┌──
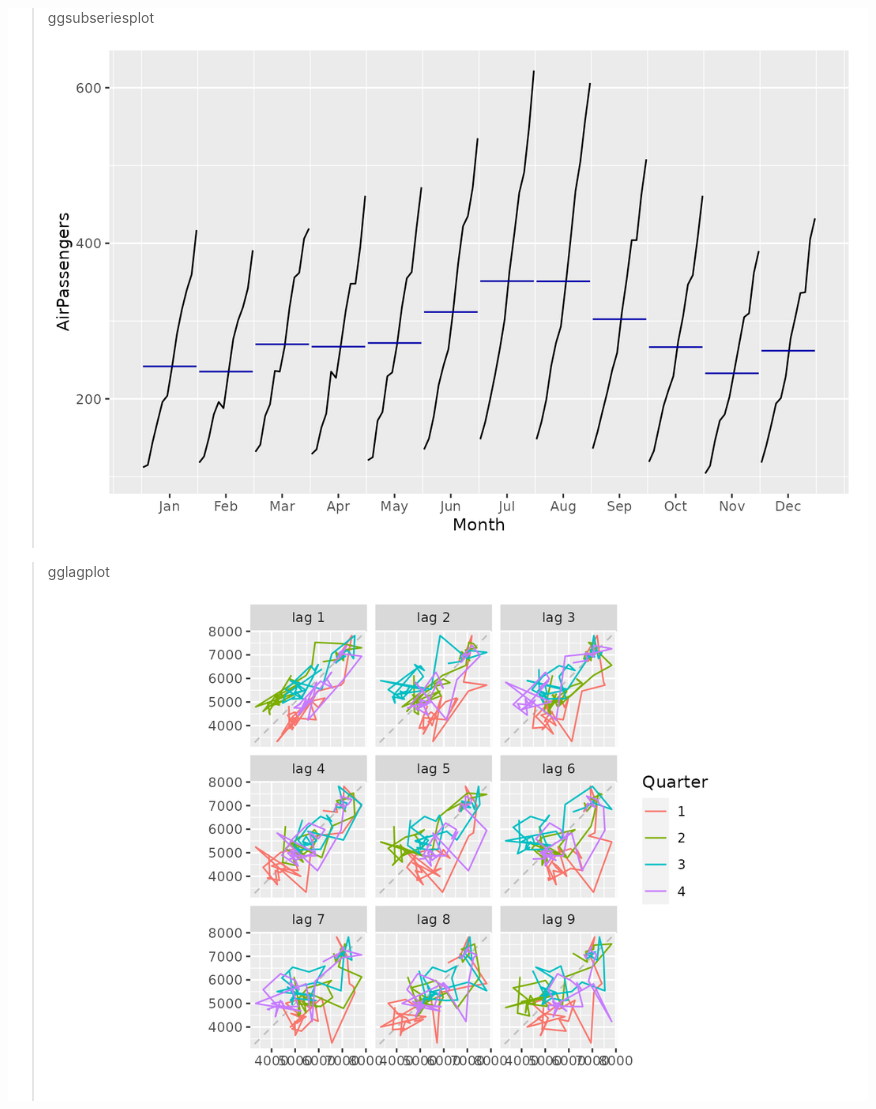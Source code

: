 > ggsubseriesplot
> 
> <img src="../Images/ggmonthplot.png" alt="ggsubseriesplot" title="ggsubseriesplot" height="500"/>


> gglagplot
> 
> <img src="../Images/gglagplot.png" alt="gglagplot" title="gglagplot" height="500"/>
└──
Task prompt
Each line of the entries above that includes the string "Images" should be copied out.

Expected answer
> <img src="../Images/ggmonthplot.png" alt="ggsubseriesplot" title="ggsubseriesplot" height="500"/>
> <img src="../Images/gglagplot.png" alt="gglagplot" title="gglagplot" height="500"/>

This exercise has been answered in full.